The major “figure” in René Clair’s delightful comedy, Le Million, is not a human but, as in the Gogol short story, a coat, this a threadbare suit coat. Within its pockets lies a winning lottery ticket owned by Michel Bouflette (René Lefèvre) who is busy with another woman, when his girlfriend, Beatrice (Annabella), takes it away to mend. When she discovers her lover with  another woman she gives she passes on the coat to a visiting criminal on the run from the police, a chase scene that includes nearly all the tenants of building, that ends with the thief, Granpere Tulip (Paul Ollivier) hiding out in her room. If my description seems to make little sense, so does the film, upon retelling, become more and more outlandish. For Clair’s work does not simply involve several Keystone Kop like chases, inexplicable characters such as Tulip and his “gang” of thieves, an artist-friend of Bouflette’s, Prosper (Jean-Louis Allibert) who betrays his friend, a haughty opera tenor who later purchases the coat to wear in a production of The Bohemians, an opera-stage battle similar to that of the Marx Brothers’ A Night at the Opera of a few years later, but the work is musical that even sings of the moral conditions of its characters, particularly of Prosper.

In short, to make logical sense of the antic events of the plot would be senseless. Clair’s work demands that the viewer, as in the later Marx Brothers’ work, let go of all reason and sit back and laugh at the insanity portrayed. With nearly everyone on the chase for the coat and its lottery ticket, characters come and go, in and out of rooms, with the swiftness of subway turnstile. Women seduce men, men seduce women; ballet dancers prance into operas that contain no dances, gangsters join singers upon the stage (as in Porter’s Kiss Me Kate), and taxi cab drivers join up with butchers, grocers, bartenders, and renters to get their part of “le million” the lottery ticket offers its rightful owner. If Tulip is a criminal, he is also the philandering hero’s savior, producing the missing lottery ticket when it appears all is lost, an act that sends everyone into a long line of absurdly merry dancing. Whether, after paying off all those he owes, Bouflette will have any money left to live on is questionable. Does it matter? Everybody wins in this trifle of a film, which proves that the coat makes the man! 

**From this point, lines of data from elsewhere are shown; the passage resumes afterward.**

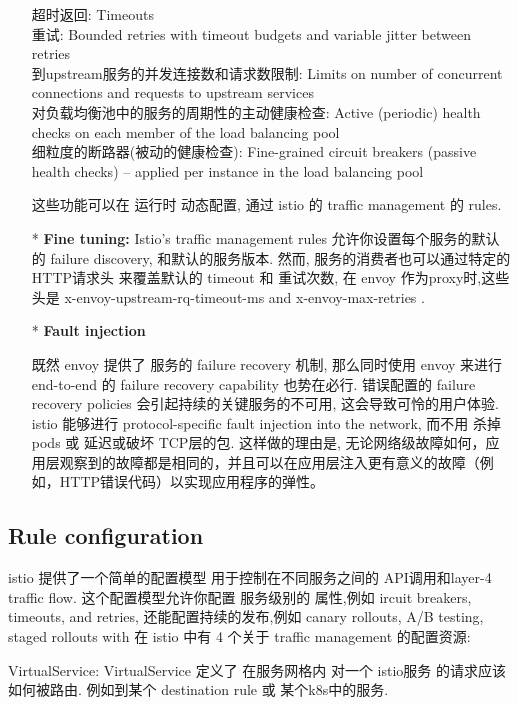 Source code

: \documentclass{ctexart}
\begin{document}
\begin{enumerate}
	超时返回: Timeouts\\
	重试: Bounded retries with timeout budgets and variable jitter between retries\\
	到upstream服务的并发连接数和请求数限制: Limits on number of concurrent connections and requests to upstream services\\
	对负载均衡池中的服务的周期性的主动健康检查: Active (periodic) health checks on each member of the load balancing pool\\
	细粒度的断路器(被动的健康检查): Fine-grained circuit breakers (passive health checks) – applied per instance in the load balancing pool
	
	这些功能可以在 运行时 动态配置, 通过 istio 的 traffic management 的 rules.
	
	\item [*] \textbf{Fine tuning:}
	Istio’s traffic management rules 允许你设置每个服务的默认的 failure discovery, 和默认的服务版本.
	然而, 服务的消费者也可以通过特定的HTTP请求头 来覆盖默认的 timeout 和 重试次数, 在 envoy 作为proxy时,这些头是 x-envoy-upstream-rq-timeout-ms and x-envoy-max-retries .
	
	\item [*] \textbf{Fault injection}

	既然 envoy 提供了 服务的 failure recovery 机制, 那么同时使用 envoy 来进行 end-to-end 的 failure recovery capability 也势在必行.
	错误配置的 failure recovery policies 会引起持续的关键服务的不可用, 这会导致可怜的用户体验.
	istio 能够进行 protocol-specific fault injection into the network, 而不用 杀掉 pods 或 延迟或破坏 TCP层的包.  这样做的理由是, 无论网络级故障如何，应用层观察到的故障都是相同的，并且可以在应用层注入更有意义的故障（例如，HTTP错误代码）以实现应用程序的弹性。
	


\end{enumerate}

\subsection{Rule configuration}
istio 提供了一个简单的配置模型 用于控制在不同服务之间的 API调用和layer-4 traffic flow.
这个配置模型允许你配置 服务级别的 属性,例如 ircuit breakers, timeouts, and retries, 还能配置持续的发布,例如 canary rollouts, A/B testing, staged rollouts with %
在 istio 中有 4 个关于 traffic management 的配置资源:

VirtualService: VirtualService 定义了 在服务网格内 对一个 istio服务 的请求应该如何被路由. 例如到某个 destination rule 或 某个k8s中的服务.
\end{document}
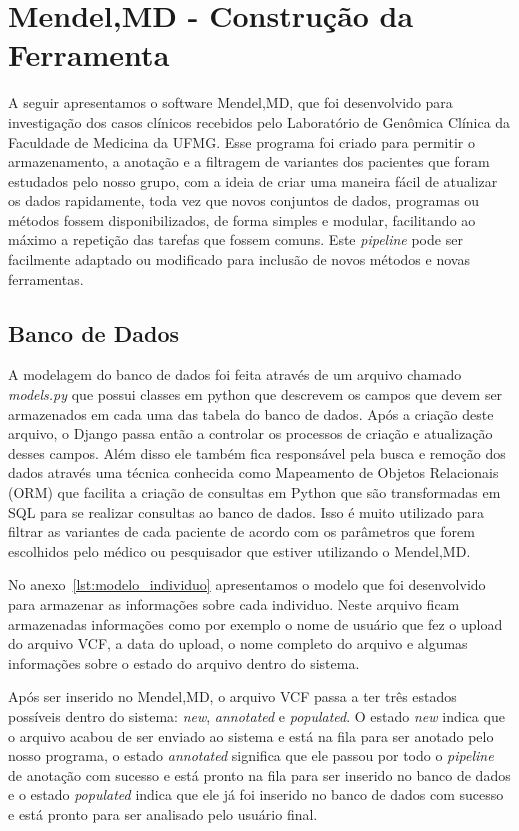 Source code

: \section{Mendel,MD - Construção da Ferramenta}

A seguir apresentamos o software Mendel,MD, que foi desenvolvido para investigação dos casos clínicos recebidos pelo Laboratório de Genômica Clínica da Faculdade de Medicina da UFMG. Esse programa foi criado para permitir o armazenamento, a anotação e a filtragem de variantes dos pacientes que foram estudados pelo nosso grupo, com a ideia de criar uma maneira fácil de atualizar os dados rapidamente, toda vez que novos conjuntos de dados, programas ou métodos fossem disponibilizados, de forma simples e modular, facilitando ao máximo a repetição das tarefas que fossem comuns. Este \textit{pipeline} pode ser facilmente adaptado ou modificado para inclusão de novos métodos e novas ferramentas.

\subsection{Banco de Dados}
A modelagem do banco de dados foi feita através de um arquivo chamado \textit{models.py} que possui classes em python que descrevem os campos que devem ser armazenados em cada uma das tabela do banco de dados. Após a criação deste arquivo, o Django passa então a controlar os processos de criação e atualização desses campos. Além disso ele também fica responsável pela busca e remoção dos dados através uma técnica conhecida como Mapeamento de Objetos Relacionais (ORM) que facilita a criação de consultas em Python que são transformadas em SQL para se realizar consultas ao banco de dados. Isso é muito utilizado para filtrar as variantes de cada paciente de acordo com os parâmetros que forem escolhidos pelo médico ou pesquisador que estiver utilizando o Mendel,MD.

No anexo~\ref{lst:modelo_individuo} apresentamos o modelo que foi desenvolvido para armazenar as informações sobre cada individuo. Neste arquivo ficam armazenadas informações como por exemplo o nome de usuário que fez o upload do arquivo VCF, a data do upload, o nome completo do arquivo e algumas informações sobre o estado do arquivo dentro do sistema.

Após ser inserido no Mendel,MD, o arquivo VCF passa a ter três estados possíveis dentro do sistema: \textit{new}, \textit{annotated} e \textit{populated}. O estado \textit{new} indica que o arquivo acabou de ser enviado ao sistema e está na fila para ser anotado pelo nosso programa, o estado \textit{annotated} significa que ele passou por todo o \textit{pipeline} de anotação com sucesso e está pronto na fila para ser inserido no banco de dados e o estado \textit{populated} indica que ele já foi inserido no banco de dados com sucesso e está pronto para ser analisado pelo usuário final.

For all of its light merriment, however, Clair’s frothy confection, in the end, seems fairly empty. Money is at the center of everything, and even though the picture’s end returns the central character to his “true” lover, shows up the self-inflated tenor and his gargantuan soprano as snobbish fools, and permits everyone to escape the clutches of the power-hungry police, variations of greed still seems to be at the heart of this phantasmagoric fable. And this Beatrice spends more time leading her Dante astray than into the sublime. As the two interlopers who begin this movie look down into the frenzied cast of characters twining through the rooms below, the audience also can only feel a bit like the outsiders observing the fun that will result, surely, in one grand hangover.